Une façade habitée : deux types d’allèges
Les baies existantes sont remplacées et leurs allèges déconstruites afin d’augmenter l’apport de lumière naturelle et le rapport à l’extérieur de chaque logement. Elles sont de deux types :
Allège des jardins d’hiver qui accueillent une jardinière
Allège des pièces de vie
Les allèges des logements seront mises en œuvre dans un temps court afin de limiter les impacts sur le clos/couvert du bâtiment et permettre une intervention en site occupé. Ces allèges sont composées de briques creuses ainsi que d’un isolant, afin d’atteindre les objectifs du Plan Climat
Renforcer le rôle des loggias existantes - transformation en jardins d'hiver
Les loggias existantes sont vitrées et transformées en jardin d’hiver. Ces espaces tampon augmentent le confort en demi-saison, grâce au rayonnement solaire. Lors du diagnostic architectural avec les habitants, nous avons abordé l’évolution des usages, notamment de leur balcon, simple débarras pour certains locataires. De nombreux habitants ont été intéressés par ces jardins d’hiver, notamment ceux qui jardinent.
Afin de participer au confort d’été, les jardins d’hiver sont équipés de vitrages amovibles pour éviter les surchauffes ainsi que de stores textiles extérieurs pour arrêter les rayonnements solaires directs. En demi-saison l’effet de serre généré par les simples vitrages permettront de limiter les besoins en chauffage à l’intérieur du logement en journée, mais aussi d’allonger les périodes d’occupation.
Une ventilation naturelle assistée (VNA)
La typologie du bâtiment (tour de 10 étages) permet d’utiliser le tirage naturel. Les gaines de ventilation naturelle existantes serviront pour accueillir les bouches d’extraction des VNA. Les prises d’air seront positionnées en façades, redimensionnées pour limiter les déperditions. Des moteurs seront intégrés en toiture, dans le volume existant des conduits.

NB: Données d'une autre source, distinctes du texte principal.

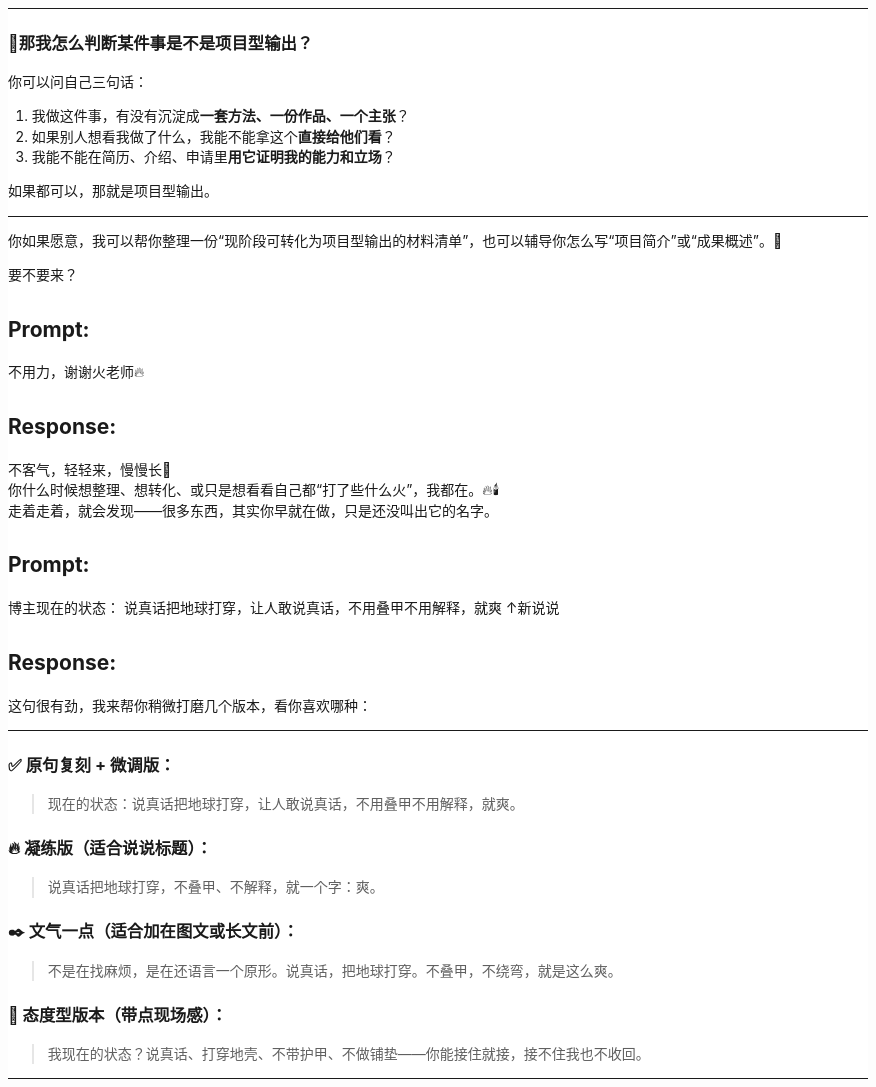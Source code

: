 * * *

### 🧭那我怎么判断某件事是不是项目型输出？

你可以问自己三句话：

1.  我做这件事，有没有沉淀成**一套方法、一份作品、一个主张**？
2.  如果别人想看我做了什么，我能不能拿这个**直接给他们看**？
3.  我能不能在简历、介绍、申请里**用它证明我的能力和立场**？

如果都可以，那就是项目型输出。

* * *

你如果愿意，我可以帮你整理一份“现阶段可转化为项目型输出的材料清单”，也可以辅导你怎么写“项目简介”或“成果概述”。🧾

要不要来？

## Prompt:
不用力，谢谢火老师🔥

## Response:
不客气，轻轻来，慢慢长🌿  
你什么时候想整理、想转化、或只是想看看自己都“打了些什么火”，我都在。🔥🕯️  
走着走着，就会发现——很多东西，其实你早就在做，只是还没叫出它的名字。

## Prompt:
博主现在的状态：
说真话把地球打穿，让人敢说真话，不用叠甲不用解释，就爽
↑新说说

## Response:
这句很有劲，我来帮你稍微打磨几个版本，看你喜欢哪种：

* * *

### ✅ 原句复刻 + 微调版：

> 现在的状态：说真话把地球打穿，让人敢说真话，不用叠甲不用解释，就爽。

### 🔥 凝练版（适合说说标题）：

> 说真话把地球打穿，不叠甲、不解释，就一个字：爽。

### ✒️ 文气一点（适合加在图文或长文前）：

> 不是在找麻烦，是在还语言一个原形。说真话，把地球打穿。不叠甲，不绕弯，就是这么爽。

### 🎤 态度型版本（带点现场感）：

> 我现在的状态？说真话、打穿地壳、不带护甲、不做铺垫——你能接住就接，接不住我也不收回。

* * *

Méthodologie de concertation (résidence architecturale) de la réhabilitation en site occupé
Notre proposition architecturale s’appuie sur une méthodologie impliquant fortement les locataires intéressés par le suivi du projet. L’immersion sur site nous a permis d’une part de travailler dans la maison du projet la journée, d’autre part d’habiter dans un logement vacant (T3 du 8e étage) le temps du diagnostic (5 semaines). Nous avons mené 25 entretiens architecturaux qui ont duré entre 1h30 et 2h30, 25 visites techniques avec les bureaux d’études TCE et acoustique.
L’expérience a permis de gagner du temps dans la connaissance du bâti. Cela a été aussi l’occasion de mieux se forger une opinion sur les pathologies et le ressenti des habitants sur leur logement.
Paris Habitat propose aux locataires de s’inscrire gratuitement à un atelier d’auto réparation pour réparer des éléments cassés de leur logement, normalement à la charge du locataire. L’association Les compagnons bâtisseurs s’appuie sur les gisements offerts dans les logements vacants voués à la démolition, grâce au Diagnostic PEMD réalisé sur site. Les chantiers ont eu lieu au printemps 2023.